Da molti anni accolgono gli ospiti anche a lungo termine – principalmente uomini interessati alla vita monastica ma che non sono ancora pronti ad assumere questo impegno. “Chi partecipa a questo programma vive nella comunità monastica per un periodo di 30 giorni”, spiega Mepkin sul suo sito web. “Su richiesta del partecipante, questo periodo può essere rinnovato a seguito di una valutazione dei monaci. Agli ospiti viene offerta una camera con bagno privato all’interno della comunità monastica, e devono partecipare a tutte le attività e ai doveri dei monaci – dalla preghiera alle 3.20 alla Compieta alle 19.30. Come i monaci, si vedono assegnato un lavoro”.

Whilden Nettles dice di essersi recato a Mepkin “per dare un senso alla mia vita e a me stesso”. Ricorda il suo primo giorno, quando è entrato in chiesa ben prima dell’alba. “Era troppo presto per qualsiasi cosa”, ha detto. “Il pomeriggio mi sembrava di stare al monastero già da anni… Continuavo a voler controllare il cellulare, ma lo avevo messo via per evitare la tentazione… Mi chiedevo se sarei riuscito a sopportare altri 29 giorni così.
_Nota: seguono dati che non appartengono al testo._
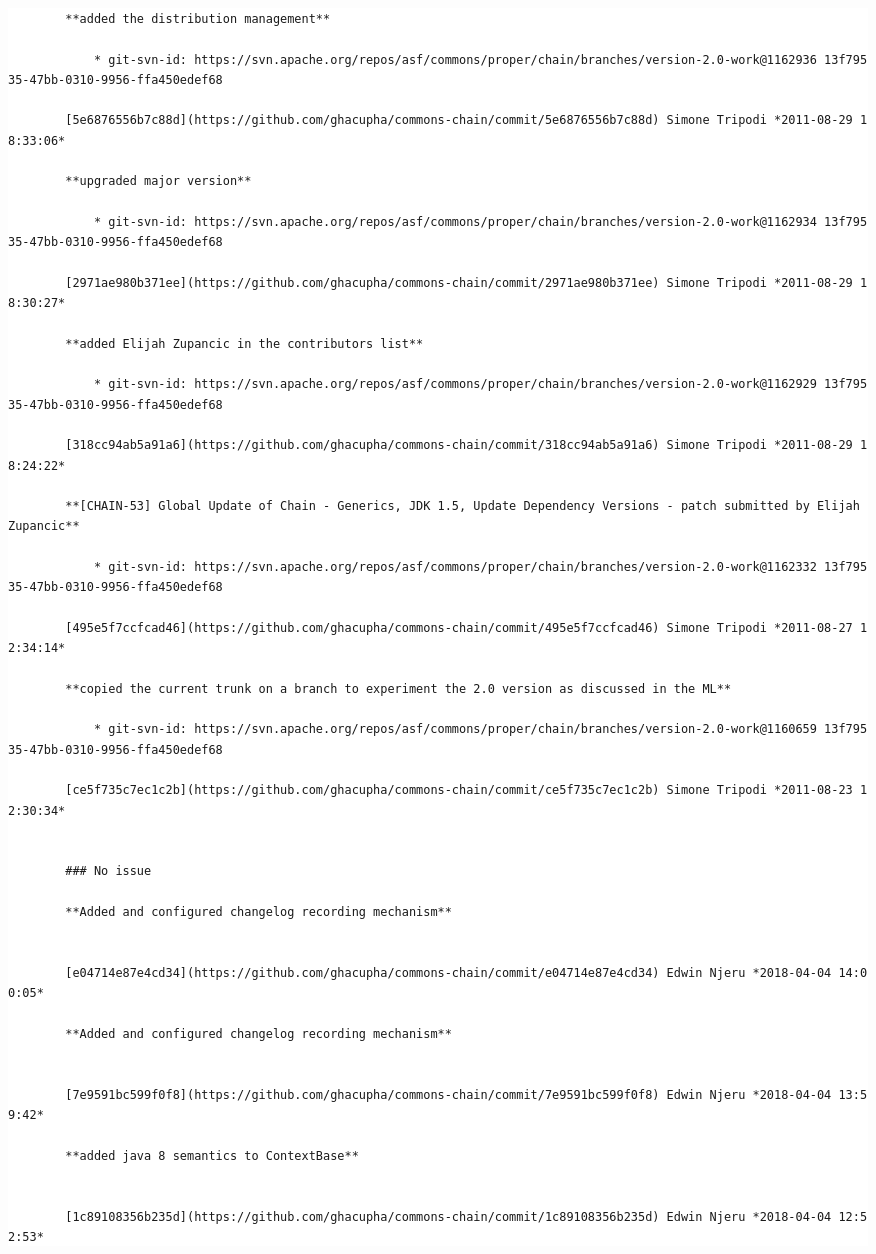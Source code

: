             **added the distribution management**

                * git-svn-id: https://svn.apache.org/repos/asf/commons/proper/chain/branches/version-2.0-work@1162936 13f79535-47bb-0310-9956-ffa450edef68

            [5e6876556b7c88d](https://github.com/ghacupha/commons-chain/commit/5e6876556b7c88d) Simone Tripodi *2011-08-29 18:33:06*

            **upgraded major version**

                * git-svn-id: https://svn.apache.org/repos/asf/commons/proper/chain/branches/version-2.0-work@1162934 13f79535-47bb-0310-9956-ffa450edef68

            [2971ae980b371ee](https://github.com/ghacupha/commons-chain/commit/2971ae980b371ee) Simone Tripodi *2011-08-29 18:30:27*

            **added Elijah Zupancic in the contributors list**

                * git-svn-id: https://svn.apache.org/repos/asf/commons/proper/chain/branches/version-2.0-work@1162929 13f79535-47bb-0310-9956-ffa450edef68

            [318cc94ab5a91a6](https://github.com/ghacupha/commons-chain/commit/318cc94ab5a91a6) Simone Tripodi *2011-08-29 18:24:22*

            **[CHAIN-53] Global Update of Chain - Generics, JDK 1.5, Update Dependency Versions - patch submitted by Elijah Zupancic**

                * git-svn-id: https://svn.apache.org/repos/asf/commons/proper/chain/branches/version-2.0-work@1162332 13f79535-47bb-0310-9956-ffa450edef68

            [495e5f7ccfcad46](https://github.com/ghacupha/commons-chain/commit/495e5f7ccfcad46) Simone Tripodi *2011-08-27 12:34:14*

            **copied the current trunk on a branch to experiment the 2.0 version as discussed in the ML**

                * git-svn-id: https://svn.apache.org/repos/asf/commons/proper/chain/branches/version-2.0-work@1160659 13f79535-47bb-0310-9956-ffa450edef68

            [ce5f735c7ec1c2b](https://github.com/ghacupha/commons-chain/commit/ce5f735c7ec1c2b) Simone Tripodi *2011-08-23 12:30:34*


            ### No issue

            **Added and configured changelog recording mechanism**


            [e04714e87e4cd34](https://github.com/ghacupha/commons-chain/commit/e04714e87e4cd34) Edwin Njeru *2018-04-04 14:00:05*

            **Added and configured changelog recording mechanism**


            [7e9591bc599f0f8](https://github.com/ghacupha/commons-chain/commit/7e9591bc599f0f8) Edwin Njeru *2018-04-04 13:59:42*

            **added java 8 semantics to ContextBase**


            [1c89108356b235d](https://github.com/ghacupha/commons-chain/commit/1c89108356b235d) Edwin Njeru *2018-04-04 12:52:53*
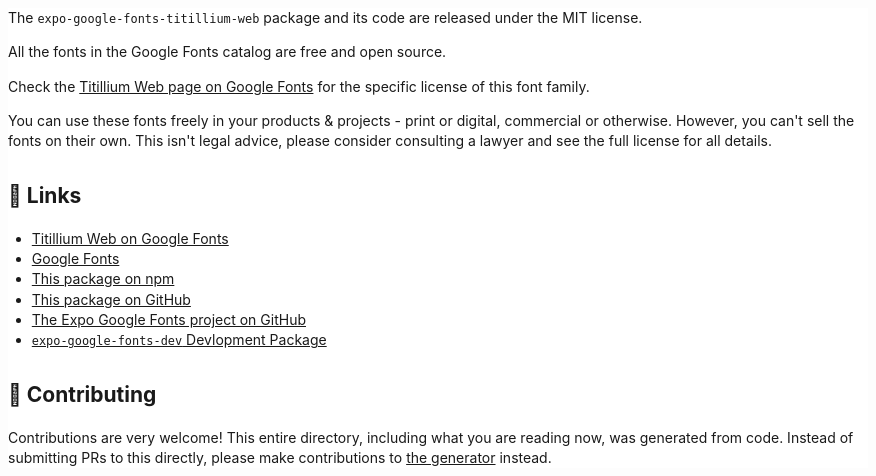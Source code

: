The `expo-google-fonts-titillium-web` package and its code are released under the MIT license.

All the fonts in the Google Fonts catalog are free and open source.

Check the [Titillium Web page on Google Fonts](https://fonts.google.com/specimen/Titillium+Web) for the specific license of this font family.

You can use these fonts freely in your products & projects - print or digital, commercial or otherwise. However, you can't sell the fonts on their own. This isn't legal advice, please consider consulting a lawyer and see the full license for all details.

## 🔗 Links

- [Titillium Web on Google Fonts](https://fonts.google.com/specimen/Titillium+Web)
- [Google Fonts](https://fonts.google.com/)
- [This package on npm](https://www.npmjs.com/package/expo-google-fonts-titillium-web)
- [This package on GitHub](https://github.com/freeboub/google-fonts/tree/master/font-packages/titillium-web)
- [The Expo Google Fonts project on GitHub](https://github.com/freeboub/google-fonts)
- [`expo-google-fonts-dev` Devlopment Package](https://github.com/freeboub/google-fonts/tree/master/font-packages/dev)

## 🤝 Contributing

Contributions are very welcome! This entire directory, including what you are reading now, was generated from code. Instead of submitting PRs to this directly, please make contributions to [the generator](https://github.com/freeboub/google-fonts/tree/master/packages/generator) instead.
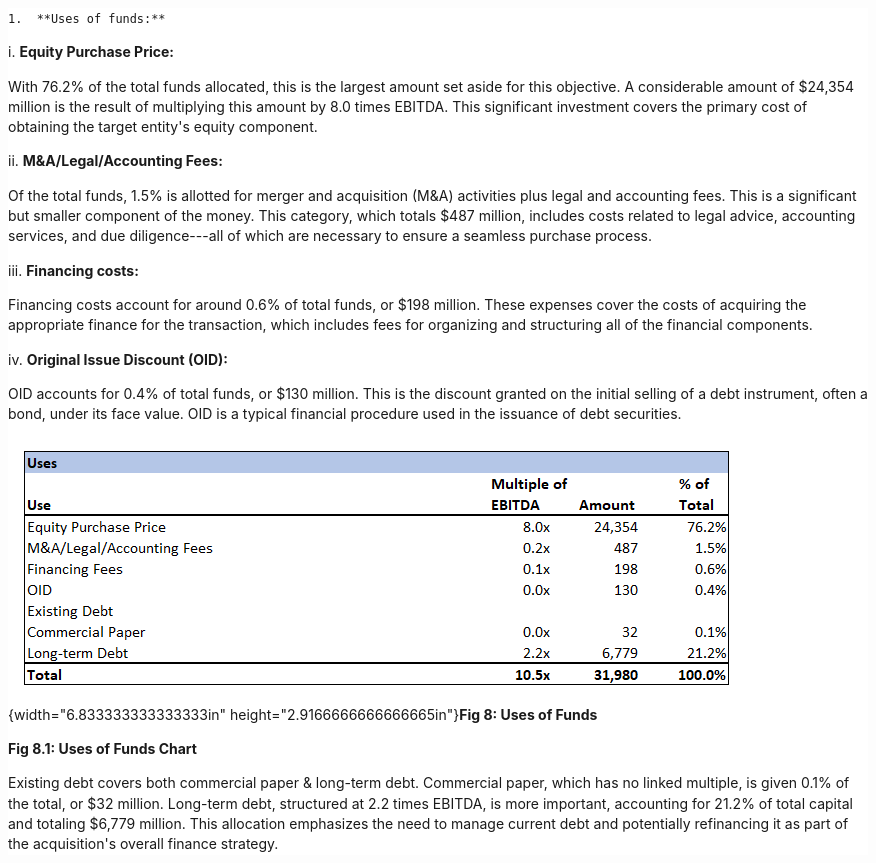     1.  **Uses of funds:**



i.  **Equity Purchase Price:**

With 76.2% of the total funds allocated, this is the largest amount set
aside for this objective. A considerable amount of \$24,354 million is
the result of multiplying this amount by 8.0 times EBITDA. This
significant investment covers the primary cost of obtaining the target
entity\'s equity component.

ii. **M&A/Legal/Accounting Fees:**

Of the total funds, 1.5% is allotted for merger and acquisition (M&A)
activities plus legal and accounting fees. This is a significant but
smaller component of the money. This category, which totals \$487
million, includes costs related to legal advice, accounting services,
and due diligence---all of which are necessary to ensure a seamless
purchase process.

iii. **Financing costs:**

Financing costs account for around 0.6% of total funds, or \$198
million. These expenses cover the costs of acquiring the appropriate
finance for the transaction, which includes fees for organizing and
structuring all of the financial components.

iv. **Original Issue Discount (OID):**

OID accounts for 0.4% of total funds, or \$130 million. This is the
discount granted on the initial selling of a debt instrument, often a
bond, under its face value. OID is a typical financial procedure used in
the issuance of debt securities.

![](./media/image13.PNG){width="6.833333333333333in"
height="2.9166666666666665in"}**Fig 8: Uses of Funds**

**Fig 8.1: Uses of Funds Chart**

Existing debt covers both commercial paper & long-term debt. Commercial
paper, which has no linked multiple, is given 0.1% of the total, or \$32
million. Long-term debt, structured at 2.2 times EBITDA, is more
important, accounting for 21.2% of total capital and totaling \$6,779
million. This allocation emphasizes the need to manage current debt and
potentially refinancing it as part of the acquisition\'s overall finance
strategy.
Non mi sentivo a mio agio”.

Presto si è reso conto che stava uscendo da un mondo multi-tasking per entrare in un luogo in cui la vita segue uno schema più naturale. “Si doveva spesso cambiare punto focale, ma bisognava concentrarsi su qualsiasi compito si stesse svolgendo in quel momento, che fosse cantare, lavorare o mangiare. Non c’erano distrazioni”.

“Il secondo o terzo giorno, la mia mente ha finalmente rallentato fino a raggiungere il giusto ritmo. Non mi sentivo più confuso, e mi sono rallegrato per la semplicità di quel programma e di quello stile di vita”.

James P. Leahy ha scoperto qualcosa di simile, soprattutto nella vita di preghiera della comunità. “Spesso una singola frase di un salmo cantata molte volte prima di quel momento può sciogliere fino alle lacrime. Non lacrime di dolore, ma di purificazione”, ha osservato.

Leahy e altri non fingono che Mepkin sia un paradiso senza pecche. “Dopo qualche visita, una persona riesce a conoscere i monaci, che hanno tutti i pregi e i difetti che si riscontrano anche nelle nostre famiglie. Ciascuno sta compiendo un percorso di vita condividendo la strada con gli altri. Alcuni risentono degli effetti fisici dell’invecchiamento, altri diventano scontrosi quando sono stanchi. Alcuni di tanto in tanto rompono il silenzio, come le persone fuori dal chiostro. Detto questo, tutti guidano con l’esempio, e sembrano avere una pazienza infinita con i visitatori occasionali”.

Webber, sacerdote ritirato della Chiesa episcopale, ha affermato che alla fine del mese a Mepkin ha iniziato a sentirsi “davvero conquistato dal silenzio del luogo e della comunità”.

“Mi sono ricordato di aver letto anni fa un libro di Chaim Potok in cui uno dei protagonisti diceva: ‘Ho iniziato a rendermi conto che si può ascoltare il silenzio e imparare da questo. Ha una qualità e una dimensione tutta sua. A volte mi parla. Mi sento vivo. Mi parla. E riesco a sentirlo’. Alla fine del mese, avevo iniziato a sperimentare quell’aspetto del silenzio e a sentirmici veramente ‘vivo’”.